Intervista a Pio Savoriti: «Provarci sempre senza paura di fallire»

Pio Savoriti

Intervista a Pio Savoriti: 37 anni anni, imprenditore di seconda generazione, Consigliere delegato di Sama Marketing e Presidente del Gruppo Giovani Imprenditore di Unindustria Frosinone.

La SAMA Marketing è una azienda che da 35 anni assicura su tutto il territorio nazionale la raccolta e l’avvio al riciclo di materiale recuperabile. L’impresa ha iniziato la propria attività con il ritiro delle copie invendute dei giornali e oggi, grazie ad un percorso di crescita, si propone come general contractor per i servizi ambientali. Nel 2016 ha avviato a riciclo oltre 100.000 tonnellate di materiale, prevalentemente a base cellulosica (carta) e plastica.

Quale è il tuo background?

Un background diversificato. Ho iniziato con gli studi classici alle superiori e ho proseguito con studi scientifici all’università, conseguendo la laurea specialistica in Ingegneria Civile presso l’Università La Sapienza di Roma.

Quali sono state le più grandi difficoltà che hai dovuto affrontare?

Ogni giorno, quando si lavora, ci si ritrova ad affrontare difficoltà di ogni genere.
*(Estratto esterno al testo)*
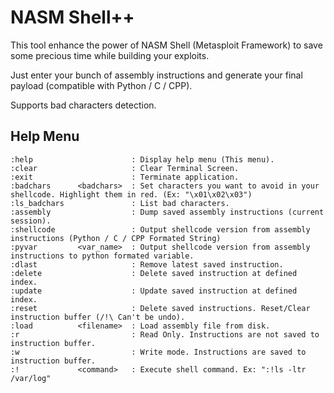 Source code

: # NASM Shell++

This tool enhance the power of NASM Shell (Metasploit Framework) to save some precious time while building your exploits.

Just enter your bunch of assembly instructions and generate your final payload (compatible with Python / C / CPP).

Supports bad characters detection.

## Help Menu

```
:help                      : Display help menu (This menu).
:clear                     : Clear Terminal Screen.
:exit                      : Terminate application.
:badchars      <badchars>  : Set characters you want to avoid in your shellcode. Highlight them in red. (Ex: "\x01\x02\x03")
:ls_badchars               : List bad characters.
:assembly                  : Dump saved assembly instructions (current session).
:shellcode                 : Output shellcode version from assembly instructions (Python / C / CPP Formated String)
:pyvar         <var_name>  : Output shellcode version from assembly instructions to python formated variable.
:dlast                     : Remove latest saved instruction.
:delete                    : Delete saved instruction at defined index.
:update                    : Update saved instruction at defined index.
:reset                     : Delete saved instructions. Reset/Clear instruction buffer (/!\ Can't be undo).
:load          <filename>  : Load assembly file from disk.
:r                         : Read Only. Instructions are not saved to instruction buffer.
:w                         : Write mode. Instructions are saved to instruction buffer.
:!             <command>   : Execute shell command. Ex: ":!ls -ltr /var/log"
```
Questi ultimi anni, con la crisi, con i mercati interni ed esteri cambiati e con la IV rivoluzione industriale, sono molto duri e, se non sei in grado di cambiare e far cambiare la tua azienda velocemente, rischi di non farcela. Oggi tra i giovani imprenditori è usuale far proprio il concetto di resilienza, ovvero la capacità nostra e delle nostre aziende di superare i periodi di difficoltà, assorbendo gli urti e gli scossoni, andando avanti più forti di prima.
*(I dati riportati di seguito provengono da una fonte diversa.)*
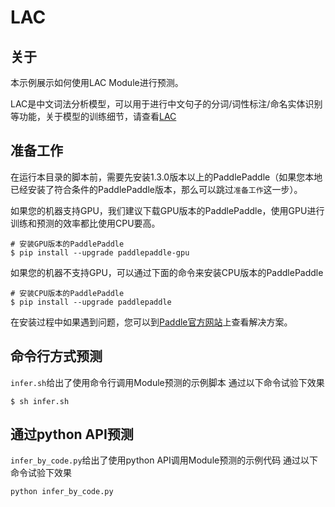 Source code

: # LAC

## 关于

本示例展示如何使用LAC Module进行预测。

LAC是中文词法分析模型，可以用于进行中文句子的分词/词性标注/命名实体识别等功能，关于模型的训练细节，请查看[LAC](https://github.com/baidu/lac)

## 准备工作

在运行本目录的脚本前，需要先安装1.3.0版本以上的PaddlePaddle（如果您本地已经安装了符合条件的PaddlePaddle版本，那么可以跳过`准备工作`这一步）。

如果您的机器支持GPU，我们建议下载GPU版本的PaddlePaddle，使用GPU进行训练和预测的效率都比使用CPU要高。
```shell
# 安装GPU版本的PaddlePaddle
$ pip install --upgrade paddlepaddle-gpu
```

如果您的机器不支持GPU，可以通过下面的命令来安装CPU版本的PaddlePaddle

```shell
# 安装CPU版本的PaddlePaddle
$ pip install --upgrade paddlepaddle
```

在安装过程中如果遇到问题，您可以到[Paddle官方网站](http://www.paddlepaddle.org/)上查看解决方案。

## 命令行方式预测

`infer.sh`给出了使用命令行调用Module预测的示例脚本
通过以下命令试验下效果

```shell
$ sh infer.sh
```

## 通过python API预测

`infer_by_code.py`给出了使用python API调用Module预测的示例代码
通过以下命令试验下效果

```shell
python infer_by_code.py
```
Potessi tornare indietro cosa faresti diversamente?

Ho sempre amato viaggiare, ho fatto molti viaggi, ma avrei voluto farne di più. Credo che una esperienza all’estero ti possa far crescere molto. Come un buon corso di formazione o forse anche di più.
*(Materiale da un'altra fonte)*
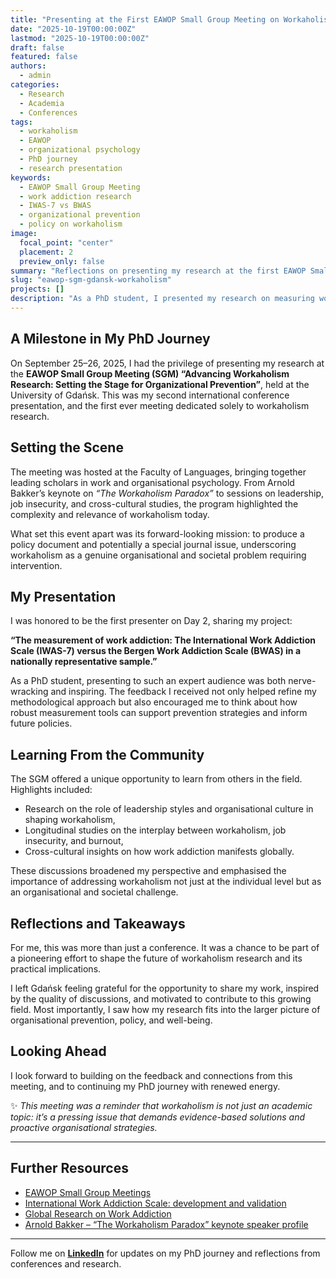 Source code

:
 ```yaml
---
title: "Presenting at the First EAWOP Small Group Meeting on Workaholism Research in Gdańsk"
date: "2025-10-19T00:00:00Z"
lastmod: "2025-10-19T00:00:00Z"
draft: false
featured: false
authors:
  - admin
categories:
  - Research
  - Academia
  - Conferences
tags:
  - workaholism
  - EAWOP
  - organizational psychology
  - PhD journey
  - research presentation
keywords:
  - EAWOP Small Group Meeting
  - work addiction research
  - IWAS-7 vs BWAS
  - organizational prevention
  - policy on workaholism
image:
  focal_point: "center"
  placement: 2
  preview_only: false
summary: "Reflections on presenting my research at the first EAWOP Small Group Meeting on workaholism in Gdańsk, where researchers gathered to exchange ideas, establish a policy document, and highlight workaholism as a pressing organizational challenge."
slug: "eawop-sgm-gdansk-workaholism"
projects: []
description: "As a PhD student, I presented my research on measuring work addiction at the first EAWOP Small Group Meeting on workaholism in Gdańsk. The meeting brought together leading scholars, initiated policy discussions, and emphasised the importance of organisational prevention."
---
```


## A Milestone in My PhD Journey  

On September 25–26, 2025, I had the privilege of presenting my research at the **EAWOP Small Group Meeting (SGM) “Advancing Workaholism Research: Setting the Stage for Organizational Prevention”**, held at the University of Gdańsk. This was my second international conference presentation, and the first ever meeting dedicated solely to workaholism research.  

## Setting the Scene  

The meeting was hosted at the Faculty of Languages, bringing together leading scholars in work and organisational psychology. From Arnold Bakker’s keynote on *“The Workaholism Paradox”* to sessions on leadership, job insecurity, and cross-cultural studies, the program highlighted the complexity and relevance of workaholism today.  

What set this event apart was its forward-looking mission: to produce a policy document and potentially a special journal issue, underscoring workaholism as a genuine organisational and societal problem requiring intervention.  

## My Presentation  

I was honored to be the first presenter on Day 2, sharing my project:  

**“The measurement of work addiction: The International Work Addiction Scale (IWAS-7) versus the Bergen Work Addiction Scale (BWAS) in a nationally representative sample.”**  

As a PhD student, presenting to such an expert audience was both nerve-wracking and inspiring. The feedback I received not only helped refine my methodological approach but also encouraged me to think about how robust measurement tools can support prevention strategies and inform future policies.  

## Learning From the Community  

The SGM offered a unique opportunity to learn from others in the field. Highlights included:  

- Research on the role of leadership styles and organisational culture in shaping workaholism,  
- Longitudinal studies on the interplay between workaholism, job insecurity, and burnout,  
- Cross-cultural insights on how work addiction manifests globally.  

These discussions broadened my perspective and emphasised the importance of addressing workaholism not just at the individual level but as an organisational and societal challenge.  

## Reflections and Takeaways  

For me, this was more than just a conference. It was a chance to be part of a pioneering effort to shape the future of workaholism research and its practical implications.  

I left Gdańsk feeling grateful for the opportunity to share my work, inspired by the quality of discussions, and motivated to contribute to this growing field. Most importantly, I saw how my research fits into the larger picture of organisational prevention, policy, and well-being.  

## Looking Ahead  

I look forward to building on the feedback and connections from this meeting, and to continuing my PhD journey with renewed energy.  

✨ *This meeting was a reminder that workaholism is not just an academic topic: it’s a pressing issue that demands evidence-based solutions and proactive organisational strategies.*  

---

## Further Resources  

- [EAWOP Small Group Meetings](https://eawop.org/upcoming-events/advancing-workaholism-research-setting-stage-organizational-prevention)  
- [International Work Addiction Scale: development and validation](https://doi.org/10.1556/2006.2025.00005)
- [Global Research on Work Addiction](https://workaddiction.org/)
- [Arnold Bakker – “The Workaholism Paradox” keynote speaker profile](https://scholar.google.com/citations?user=FTl3bwUAAAAJ&hl=en)  

---  

Follow me on **[LinkedIn](https://www.linkedin.com/)** for updates on my PhD journey and reflections from conferences and research.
Quale credi sia l’attitudine che ti ha permesso di raggiungere i migliori risultati?

A pari merito la tenacia e l’organizzazione. La prima mi spinge a guardare fisso gli obiettivi che, insieme ai collaboratori, ci siamo posti di raggiungere e che in molti casi abbiamo raggiunto. Anche la seconda è importantissima, senza organizzazione non si può andare da nessuna parte. Nel lavoro non ci si può improvvisare, così in azienda tutto deve essere organizzato affinché risulti una macchina affidabile.

Cosa ti motiva?

La voglia di migliorare e far crescere l’azienda, porsi degli obiettivi, realizzarli e poi fissare nuovi traguardi da raggiungere.

Cos’è per te il successo?

Il successo, in ambito lavorativo, è costituito da un insieme di fattori, di condizioni che hanno permesso l’ottenimento di un risultato che ti sei posto. Il successo, da distinguere bene da un colpo di fortuna, è il frutto di una attenta pianificazione e un accurato lavoro. In ambito privato è la serenità.

Come si batte la crisi?

Non esiste una pozione o un rimedio semplice per battere la crisi. Sicuramente una condizione necessaria per le nostre aziende per andare avanti e “difendersi” è l’innovazione. È proprio in questo momento che bisogna puntare sull’innovazione, consapevoli del legame che essa ha con la crescita, per innescare il meccanismo di rilancio dell’economia. Nel mondo dell’impresa, i modelli di business che esistevano ieri sono completamente diversi da quelli di oggi e da quelli di domani. Bisogna investire, avere voglia di innovare, sempre.

Quali insegnamenti ti ha dato la vita?

Ogni insuccesso o ogni successo dipendono solo da noi. Rimbocchiamoci le maniche e andiamo avanti, ogni momento è una occasione da saper apprezzare e cogliere.

Cosa consiglieresti ai giovani d’oggi?

Viaggiare e osservare il mondo. E poi provarci sempre senza paura di fallire.